- [EXTRACTED MATERIAL]
- Opening Delimiter -

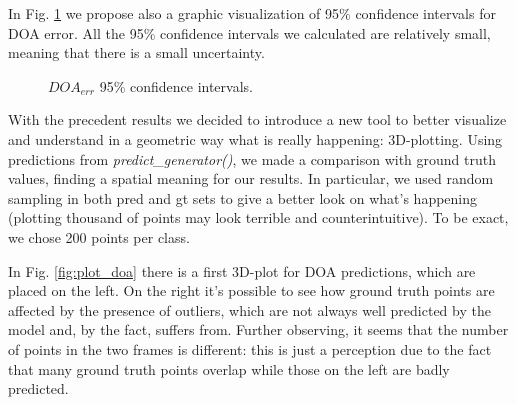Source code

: \documentclass[11pt]{article}
\begin{document}
In Fig. \ref{fig:conf_int} we propose also a graphic visualization of 95\% confidence intervals for DOA error. All the 95\% confidence intervals we calculated are relatively small, meaning that there is a small uncertainty.


\begin{figure}[!tbp]
  \centering
  \hfill
  \caption{$DOA_{err}$ 95\% confidence intervals.}
  \label{fig:conf_int}
\end{figure}




\newpage
\noindent
With the precedent results we decided to introduce a new tool to better visualize and understand in a geometric way what is really happening: 3D-plotting. Using predictions from \textit{predict\_generator()}, we made a comparison with ground truth values, finding a spatial meaning for our results. In particular, we used random sampling in both pred and gt sets to give a better look on what's happening (plotting thousand of points may look terrible and counterintuitive). To be exact, we chose 200 points per class.

\noindent
In Fig. \ref{fig:plot_doa} there is a first 3D-plot for DOA predictions, which are placed on the left. On the right it's possible to see how ground truth points are affected by the presence of outliers, which are not always well predicted by the model and, by the fact, suffers from. Further observing, it seems that the number of points in the two frames is different: this is just a perception due to the fact that many ground truth points overlap while those on the left are badly predicted.
\end{document}
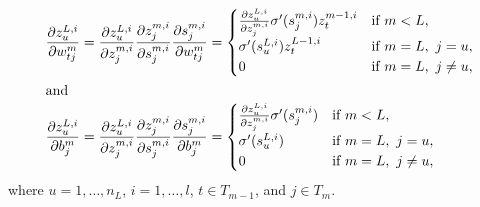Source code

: \documentclass[12pt]{article}
\begin{document}
\begin{align}
\frac{\partial z^{L,i}_u}{\partial w^m_{tj}} &= \frac{\partial z^{L,i}_u}{\partial z^{m,i}_j} \frac{\partial z^{m,i}_j}{\partial s^{m,i}_j} \frac{\partial s^{m,i}_j}{\partial w^m_{tj}} = 
\begin{cases} 
\frac{\partial z^{L,i}_u}{\partial z^{m,i}_j} \sigma'(s^{m,i}_j) z^{m-1,i}_t &\text{if}\ m < L,\\
\sigma'(s^{L,i}_u) z^{L-1,i}_t &\text{if}\ m=L,\ j = u,\\
0 &\text{if}\ m=L,\ j \neq u,
\end{cases}\label{xtow-jaco}\\
\intertext{and} 
\frac{\partial z^{L,i}_u}{\partial b^m_{j}} &= \frac{\partial z^{L,i}_u}{\partial z^{m,i}_j} \frac{\partial z^{m,i}_j}{\partial s^{m,i}_j} \frac{\partial s^{m,i}_j}{\partial b^m_{j}} = 
\begin{cases}
\frac{\partial z^{L,i}_u}{\partial z^{m,i}_j} \sigma'(s^{m,i}_j) &\text{if}\ m < L,\\
\sigma'(s^{L,i}_u) &\text{if}\ m=L,\ j = u,\\
0 &\text{if}\ m=L,\ j \neq u,
\end{cases}
\label{xtow-jaco-bias}
\end{align}
where $u = 1,\ldots,n_L$, $i=1,\ldots,l$, $t \in T_{m-1}$, and $j \in T_m$. 
 
\end{document}

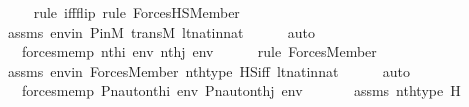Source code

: \begin{isabellebody}
\ \ \ \ \isamarkupfalse%
{\isacharparenleft}{\kern0pt}rule\ iff{\isacharunderscore}{\kern0pt}flip{\isacharcomma}{\kern0pt}\ rule\ ForcesHS{\isacharunderscore}{\kern0pt}Member{\isacharparenright}{\kern0pt}\isanewline
\ \ \ \ \isamarkupfalse%
\ assms\ envin\ P{\isacharunderscore}{\kern0pt}in{\isacharunderscore}{\kern0pt}M\ transM\ lt{\isacharunderscore}{\kern0pt}nat{\isacharunderscore}{\kern0pt}in{\isacharunderscore}{\kern0pt}nat\isanewline
\ \ \ \ \isamarkupfalse%
\ auto\isanewline
\ \ \isamarkupfalse%
\ \isamarkupfalse%
\ {\isachardoublequoteopen}{\isachardot}{\kern0pt}{\isachardot}{\kern0pt}{\isachardot}{\kern0pt}\ {\isasymlongleftrightarrow}\ forces{\isacharunderscore}{\kern0pt}mem{\isacharparenleft}{\kern0pt}p{\isacharcomma}{\kern0pt}\ nth{\isacharparenleft}{\kern0pt}i{\isacharcomma}{\kern0pt}\ env{\isacharparenright}{\kern0pt}{\isacharcomma}{\kern0pt}\ nth{\isacharparenleft}{\kern0pt}j{\isacharcomma}{\kern0pt}\ env{\isacharparenright}{\kern0pt}{\isacharparenright}{\kern0pt}{\isachardoublequoteclose}\ \isanewline
\ \ \ \ \isamarkupfalse%
{\isacharparenleft}{\kern0pt}rule\ Forces{\isacharunderscore}{\kern0pt}Member{\isacharparenright}{\kern0pt}\isanewline
\ \ \ \ \isamarkupfalse%
\ assms\ envin\ Forces{\isacharunderscore}{\kern0pt}Member\ nth{\isacharunderscore}{\kern0pt}type\ HS{\isacharunderscore}{\kern0pt}iff\ lt{\isacharunderscore}{\kern0pt}nat{\isacharunderscore}{\kern0pt}in{\isacharunderscore}{\kern0pt}nat\isanewline
\ \ \ \ \isamarkupfalse%
\ auto\isanewline
\ \ \isamarkupfalse%
\ \isamarkupfalse%
\ {\isachardoublequoteopen}{\isachardot}{\kern0pt}{\isachardot}{\kern0pt}{\isachardot}{\kern0pt}\ {\isasymlongleftrightarrow}\ forces{\isacharunderscore}{\kern0pt}mem{\isacharparenleft}{\kern0pt}{\isasympi}{\isacharbackquote}{\kern0pt}p{\isacharcomma}{\kern0pt}\ Pn{\isacharunderscore}{\kern0pt}auto{\isacharparenleft}{\kern0pt}{\isasympi}{\isacharparenright}{\kern0pt}{\isacharbackquote}{\kern0pt}nth{\isacharparenleft}{\kern0pt}i{\isacharcomma}{\kern0pt}\ env{\isacharparenright}{\kern0pt}{\isacharcomma}{\kern0pt}\ Pn{\isacharunderscore}{\kern0pt}auto{\isacharparenleft}{\kern0pt}{\isasympi}{\isacharparenright}{\kern0pt}{\isacharbackquote}{\kern0pt}nth{\isacharparenleft}{\kern0pt}j{\isacharcomma}{\kern0pt}\ env{\isacharparenright}{\kern0pt}{\isacharparenright}{\kern0pt}{\isachardoublequoteclose}\ \isanewline
\ \ \ \ \isamarkupfalse%
\ assms\ nth{\isacharunderscore}{\kern0pt}type\ H\isanewline

\end{isabellebody}
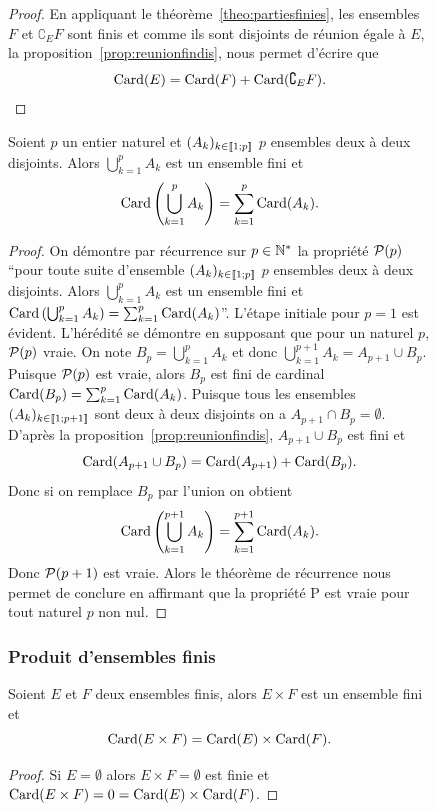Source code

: \begin{figure}
\begin{proof}
  En appliquant le théorème~\ref{theo:partiesfinies}, les ensembles \(F\) et \(\complement_E F\) sont finis et comme ils sont disjoints de réunion égale à \(E\), la proposition~\ref{prop:reunionfindis}, nous permet d'écrire que
  \begin{equation}
    \Card(E)=\Card(F)+\Card(\complement_E F).
  \end{equation}
\end{proof}
\begin{prop}
  Soient \(p\) un entier naturel et \((A_k)_{k\in\intervalleentier{1}{p}}\) \(p\) ensembles deux à deux disjoints. Alors \(\bigcup_{k=1}^{p}A_k\) est un ensemble fini et
  \begin{equation}
    \Card\left(\bigcup_{k=1}^{p}A_k\right)=\sum_{k=1}^{p}\Card(A_k).
  \end{equation}
\end{prop}
\begin{proof}
  On démontre par récurrence sur \(p\in \N^*\) la propriété \(\P(p)\) ``pour toute suite d'ensemble \((A_k)_{k\in\intervalleentier{1}{p}}\) \(p\) ensembles deux à deux disjoints. Alors \(\bigcup_{k=1}^{p}A_k\) est un ensemble fini et \(\Card\left(\bigcup_{k=1}^{p}A_k\right)=\sum_{k=1}^{p}\Card(A_k)\)''. L'étape initiale pour \(p=1\) est évident. L'hérédité se démontre en supposant que pour un naturel \(p\), \(\P(p)\) vraie. On note \(B_p=\bigcup_{k=1}^{p}A_k\) et donc \(\bigcup_{k=1}^{p+1}A_k=A_{p+1}\cup B_p\). Puisque \(\P(p)\) est vraie, alors \(B_p\) est fini de cardinal \(\Card(B_p)=\sum_{k=1}^{p}\Card(A_k)\). Puisque tous les ensembles \((A_k)_{k\in\intervalleentier{1}{p+1}}\) sont deux à deux disjoints on a \(A_{p+1}\cap B_p=\emptyset\). D'après la proposition~\ref{prop:reunionfindis}, \(A_{p+1}\cup B_p\) est fini et
\begin{equation}
  \Card(A_{p+1}\cup B_p) = \Card(A_{p+1})+\Card(B_p).
\end{equation}
Donc si on remplace \(B_p\) par l'union on obtient
\begin{equation}
  \Card\left(\bigcup_{k=1}^{p+1}A_k\right) = \sum_{k=1}^{p+1}\Card(A_k).
\end{equation}
Donc \(\P(p+1)\) est vraie. Alors le théorème de récurrence nous permet de conclure en affirmant que la propriété P est vraie pour tout naturel \(p\) non nul.
\end{proof}

\subsubsection{Produit d'ensembles finis}
\begin{prop}\label{prop:produitfini}
  Soient \(E\) et \(F\) deux ensembles finis, alors \(E\times F\) est un ensemble fini et
  \begin{equation}
    \Card(E\times F)=\Card(E)\times \Card(F).
  \end{equation}
\end{prop}
\begin{proof}
Si \(E=\emptyset\) alors \(E\times F=\emptyset\) est finie et \(\Card(E\times F)=0=\Card(E)\times \Card(F)\).
  

\end{proof}
\end{figure}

- Closing Delimiter -

- [TASK BRIEF] What lines above contain "finis"? Copy them out.

- [RESULT FOR THIS TASK]
  En appliquant le théorème~\ref{theo:partiesfinies}, les ensembles \(F\) et \(\complement_E F\) sont finis et comme ils sont disjoints de réunion égale à \(E\), la proposition~\ref{prop:reunionfindis}, nous permet d'écrire que
\subsubsection{Produit d'ensembles finis}
  Soient \(E\) et \(F\) deux ensembles finis, alors \(E\times F\) est un ensemble fini et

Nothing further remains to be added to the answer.